Your assignment: Of all the entries below, retype only the lines from the one with "Ma Benyuan was smart, capable, and" through the one with "After hearing Liu", exactly as they appear.

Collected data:
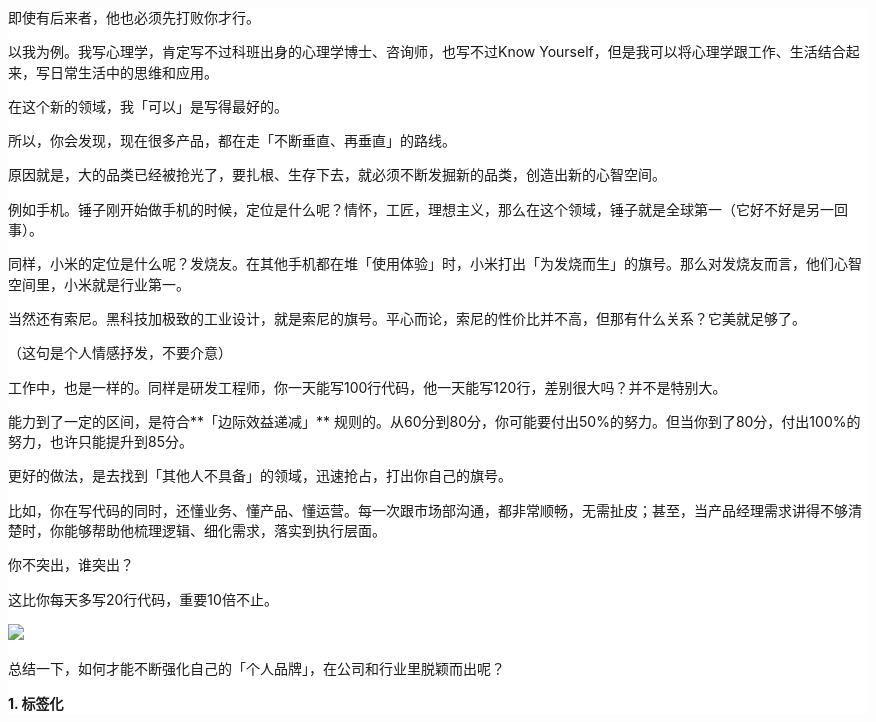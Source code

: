   

即使有后来者，他也必须先打败你才行。

  

以我为例。我写心理学，肯定写不过科班出身的心理学博士、咨询师，也写不过Know
Yourself，但是我可以将心理学跟工作、生活结合起来，写日常生活中的思维和应用。

  

在这个新的领域，我「可以」是写得最好的。

  

所以，你会发现，现在很多产品，都在走「不断垂直、再垂直」的路线。

  

原因就是，大的品类已经被抢光了，要扎根、生存下去，就必须不断发掘新的品类，创造出新的心智空间。

  

例如手机。锤子刚开始做手机的时候，定位是什么呢？情怀，工匠，理想主义，那么在这个领域，锤子就是全球第一（它好不好是另一回事）。

  

同样，小米的定位是什么呢？发烧友。在其他手机都在堆「使用体验」时，小米打出「为发烧而生」的旗号。那么对发烧友而言，他们心智空间里，小米就是行业第一。

  

当然还有索尼。黑科技加极致的工业设计，就是索尼的旗号。平心而论，索尼的性价比并不高，但那有什么关系？它美就足够了。

  

（这句是个人情感抒发，不要介意）

  

工作中，也是一样的。同样是研发工程师，你一天能写100行代码，他一天能写120行，差别很大吗？并不是特别大。

  

能力到了一定的区间，是符合**「边际效益递减」**
规则的。从60分到80分，你可能要付出50%的努力。但当你到了80分，付出100%的努力，也许只能提升到85分。

  

更好的做法，是去找到「其他人不具备」的领域，迅速抢占，打出你自己的旗号。

  

比如，你在写代码的同时，还懂业务、懂产品、懂运营。每一次跟市场部沟通，都非常顺畅，无需扯皮；甚至，当产品经理需求讲得不够清楚时，你能够帮助他梳理逻辑、细化需求，落实到执行层面。

  

你不突出，谁突出？

  

这比你每天多写20行代码，重要10倍不止。

  

![](https://mmbiz.qpic.cn/mmbiz_png/yWXmuSFeCk17IVGzCR5kha9El3FjkFq2uoRVAw1eAXtvqC3YJCMINAocOGEdvzWrRjH12AHQPT0ia39U5bJNhkg/0?wx_fmt=png)

  

总结一下，如何才能不断强化自己的「个人品牌」，在公司和行业里脱颖而出呢？

  

  

**1\. 标签化**
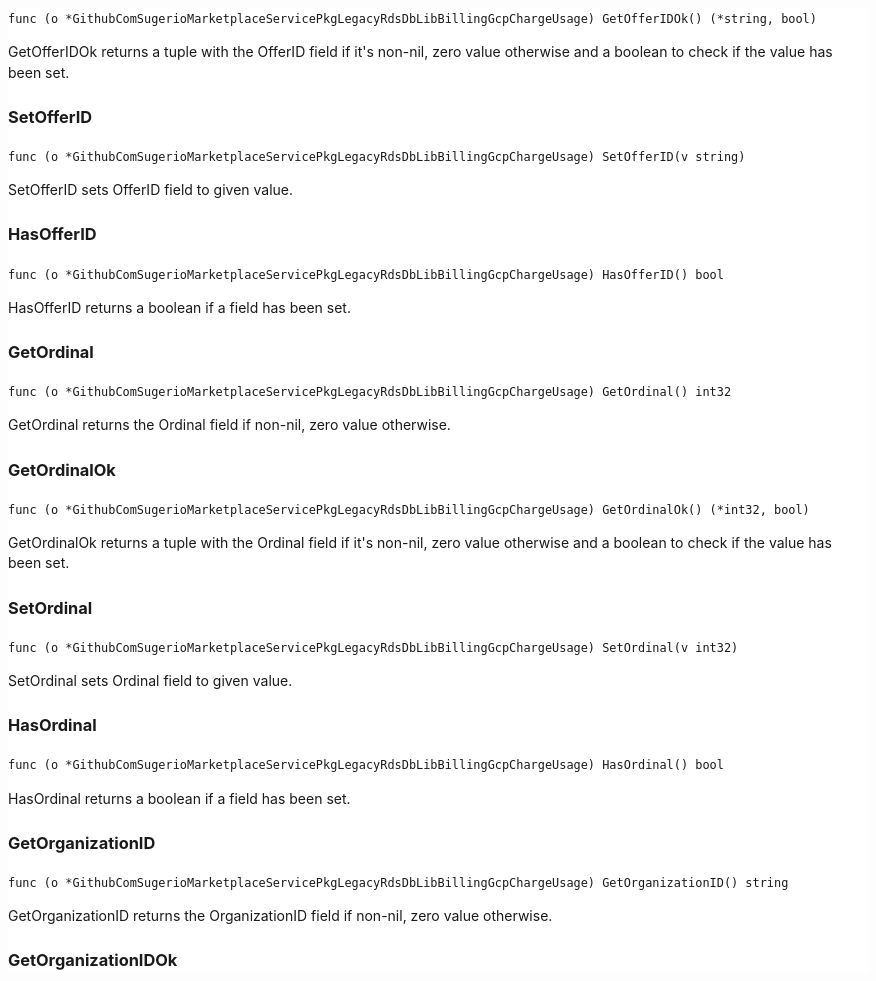 `func (o *GithubComSugerioMarketplaceServicePkgLegacyRdsDbLibBillingGcpChargeUsage) GetOfferIDOk() (*string, bool)`

GetOfferIDOk returns a tuple with the OfferID field if it's non-nil, zero value otherwise
and a boolean to check if the value has been set.

### SetOfferID

`func (o *GithubComSugerioMarketplaceServicePkgLegacyRdsDbLibBillingGcpChargeUsage) SetOfferID(v string)`

SetOfferID sets OfferID field to given value.

### HasOfferID

`func (o *GithubComSugerioMarketplaceServicePkgLegacyRdsDbLibBillingGcpChargeUsage) HasOfferID() bool`

HasOfferID returns a boolean if a field has been set.

### GetOrdinal

`func (o *GithubComSugerioMarketplaceServicePkgLegacyRdsDbLibBillingGcpChargeUsage) GetOrdinal() int32`

GetOrdinal returns the Ordinal field if non-nil, zero value otherwise.

### GetOrdinalOk

`func (o *GithubComSugerioMarketplaceServicePkgLegacyRdsDbLibBillingGcpChargeUsage) GetOrdinalOk() (*int32, bool)`

GetOrdinalOk returns a tuple with the Ordinal field if it's non-nil, zero value otherwise
and a boolean to check if the value has been set.

### SetOrdinal

`func (o *GithubComSugerioMarketplaceServicePkgLegacyRdsDbLibBillingGcpChargeUsage) SetOrdinal(v int32)`

SetOrdinal sets Ordinal field to given value.

### HasOrdinal

`func (o *GithubComSugerioMarketplaceServicePkgLegacyRdsDbLibBillingGcpChargeUsage) HasOrdinal() bool`

HasOrdinal returns a boolean if a field has been set.

### GetOrganizationID

`func (o *GithubComSugerioMarketplaceServicePkgLegacyRdsDbLibBillingGcpChargeUsage) GetOrganizationID() string`

GetOrganizationID returns the OrganizationID field if non-nil, zero value otherwise.

### GetOrganizationIDOk
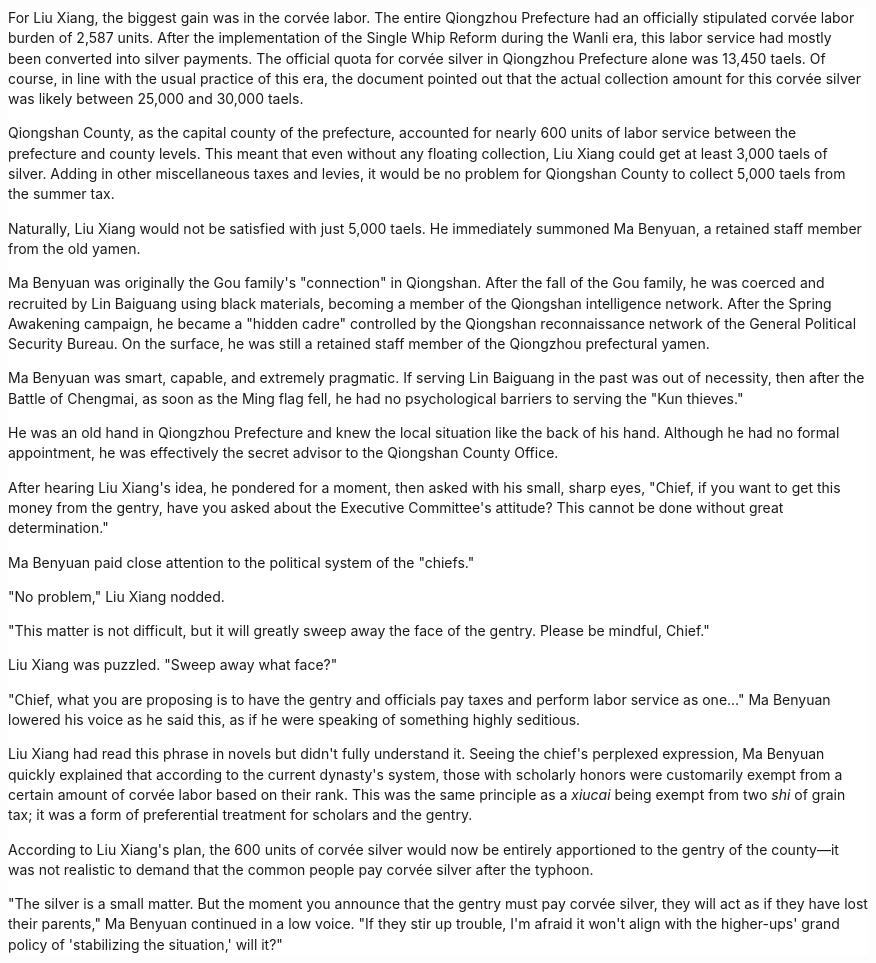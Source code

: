 For Liu Xiang, the biggest gain was in the corvée labor. The entire Qiongzhou Prefecture had an officially stipulated corvée labor burden of 2,587 units. After the implementation of the Single Whip Reform during the Wanli era, this labor service had mostly been converted into silver payments. The official quota for corvée silver in Qiongzhou Prefecture alone was 13,450 taels. Of course, in line with the usual practice of this era, the document pointed out that the actual collection amount for this corvée silver was likely between 25,000 and 30,000 taels.

Qiongshan County, as the capital county of the prefecture, accounted for nearly 600 units of labor service between the prefecture and county levels. This meant that even without any floating collection, Liu Xiang could get at least 3,000 taels of silver. Adding in other miscellaneous taxes and levies, it would be no problem for Qiongshan County to collect 5,000 taels from the summer tax.

Naturally, Liu Xiang would not be satisfied with just 5,000 taels. He immediately summoned Ma Benyuan, a retained staff member from the old yamen.

Ma Benyuan was originally the Gou family's "connection" in Qiongshan. After the fall of the Gou family, he was coerced and recruited by Lin Baiguang using black materials, becoming a member of the Qiongshan intelligence network. After the Spring Awakening campaign, he became a "hidden cadre" controlled by the Qiongshan reconnaissance network of the General Political Security Bureau. On the surface, he was still a retained staff member of the Qiongzhou prefectural yamen.

Ma Benyuan was smart, capable, and extremely pragmatic. If serving Lin Baiguang in the past was out of necessity, then after the Battle of Chengmai, as soon as the Ming flag fell, he had no psychological barriers to serving the "Kun thieves."

He was an old hand in Qiongzhou Prefecture and knew the local situation like the back of his hand. Although he had no formal appointment, he was effectively the secret advisor to the Qiongshan County Office.

After hearing Liu Xiang's idea, he pondered for a moment, then asked with his small, sharp eyes, "Chief, if you want to get this money from the gentry, have you asked about the Executive Committee's attitude? This cannot be done without great determination."

Ma Benyuan paid close attention to the political system of the "chiefs."

"No problem," Liu Xiang nodded.

"This matter is not difficult, but it will greatly sweep away the face of the gentry. Please be mindful, Chief."

Liu Xiang was puzzled. "Sweep away what face?"

"Chief, what you are proposing is to have the gentry and officials pay taxes and perform labor service as one..." Ma Benyuan lowered his voice as he said this, as if he were speaking of something highly seditious.

Liu Xiang had read this phrase in novels but didn't fully understand it. Seeing the chief's perplexed expression, Ma Benyuan quickly explained that according to the current dynasty's system, those with scholarly honors were customarily exempt from a certain amount of corvée labor based on their rank. This was the same principle as a *xiucai* being exempt from two *shi* of grain tax; it was a form of preferential treatment for scholars and the gentry.

According to Liu Xiang's plan, the 600 units of corvée silver would now be entirely apportioned to the gentry of the county—it was not realistic to demand that the common people pay corvée silver after the typhoon.

"The silver is a small matter. But the moment you announce that the gentry must pay corvée silver, they will act as if they have lost their parents," Ma Benyuan continued in a low voice. "If they stir up trouble, I'm afraid it won't align with the higher-ups' grand policy of 'stabilizing the situation,' will it?"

Answer section:
Ma Benyuan was smart, capable, and extremely pragmatic. If serving Lin Baiguang in the past was out of necessity, then after the Battle of Chengmai, as soon as the Ming flag fell, he had no psychological barriers to serving the "Kun thieves."

He was an old hand in Qiongzhou Prefecture and knew the local situation like the back of his hand. Although he had no formal appointment, he was effectively the secret advisor to the Qiongshan County Office.

After hearing Liu Xiang's idea, he pondered for a moment, then asked with his small, sharp eyes, "Chief, if you want to get this money from the gentry, have you asked about the Executive Committee's attitude? This cannot be done without great determination."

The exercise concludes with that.